*** Records for the exercise

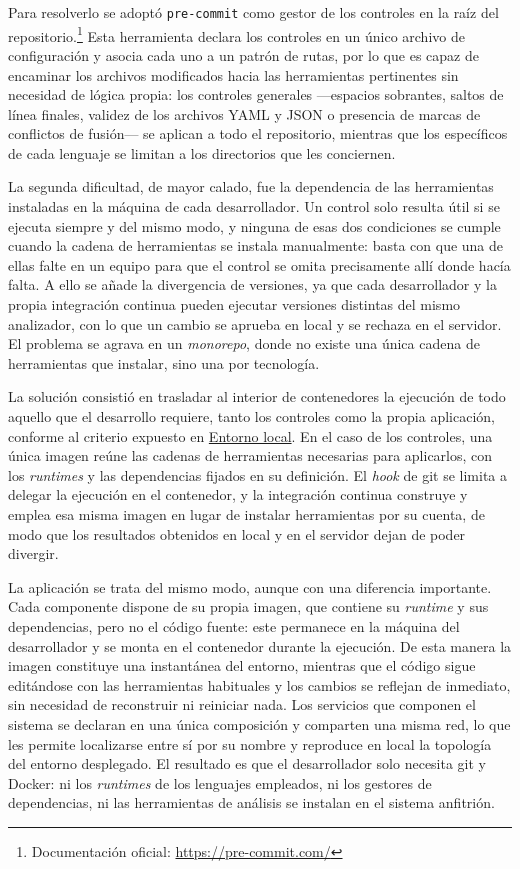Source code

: Para resolverlo se adoptó \texttt{pre-commit} como gestor de los controles en la
raíz del repositorio.\footnote{Documentación oficial: \url{https://pre-commit.com/}}
Esta herramienta declara los controles en un único archivo de configuración y
asocia cada uno a un patrón de rutas, por lo que es capaz de encaminar los
archivos modificados hacia las herramientas pertinentes sin necesidad de lógica
propia: los controles generales —espacios sobrantes, saltos de línea finales,
validez de los archivos YAML y JSON o presencia de marcas de conflictos de
fusión— se aplican a todo el repositorio, mientras que los específicos de cada
lenguaje se limitan a los directorios que les conciernen.

La segunda dificultad, de mayor calado, fue la dependencia de las herramientas
instaladas en la máquina de cada desarrollador. Un control solo resulta útil si
se ejecuta siempre y del mismo modo, y ninguna de esas dos condiciones se
cumple cuando la cadena de herramientas se instala manualmente: basta con que
una de ellas falte en un equipo para que el control se omita precisamente allí
donde hacía falta. A ello se añade la divergencia de versiones, ya que cada
desarrollador y la propia integración continua pueden ejecutar versiones
distintas del mismo analizador, con lo que un cambio se aprueba en local y se
rechaza en el servidor. El problema se agrava en un \textit{monorepo}, donde no
existe una única cadena de herramientas que instalar, sino una por tecnología.

La solución consistió en trasladar al interior de contenedores la ejecución de
todo aquello que el desarrollo requiere, tanto los controles como la propia
aplicación, conforme al criterio expuesto en
\hyperref[sec:entorno-local]{Entorno local}. En el caso de los controles, una
única imagen reúne las cadenas de herramientas necesarias para aplicarlos, con
los \textit{runtimes} y las dependencias fijados en su definición. El
\textit{hook} de git se limita a delegar la ejecución en el contenedor, y la
integración continua construye y emplea esa misma imagen en lugar de instalar
herramientas por su cuenta, de modo que los resultados obtenidos en local y en
el servidor dejan de poder divergir.

La aplicación se trata del mismo modo, aunque con una diferencia importante.
Cada componente dispone de su propia imagen, que contiene su \textit{runtime} y
sus dependencias, pero no el código fuente: este permanece en la máquina del
desarrollador y se monta en el contenedor durante la ejecución. De esta manera
la imagen constituye una instantánea del entorno, mientras que el código sigue
editándose con las herramientas habituales y los cambios se reflejan de
inmediato, sin necesidad de reconstruir ni reiniciar nada. Los servicios que
componen el sistema se declaran en una única composición y comparten una misma
red, lo que les permite localizarse entre sí por su nombre y reproduce en local
la topología del entorno desplegado. El resultado es que el desarrollador solo
necesita git y Docker: ni los \textit{runtimes} de los
lenguajes empleados, ni los gestores de dependencias, ni las herramientas de
análisis se instalan en el sistema anfitrión.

******

*Problem requirements*:
Treating the line with "Esta herramienta declara" as the last line to include, retype the records exactly from their first line, excluding pictures.

*Answer*:
Source code

: Para resolverlo se adoptó \texttt{pre-commit} como gestor de los controles en la
raíz del repositorio.\footnote{Documentación oficial: \url{https://pre-commit.com/}}
Esta herramienta declara los controles en un único archivo de configuración y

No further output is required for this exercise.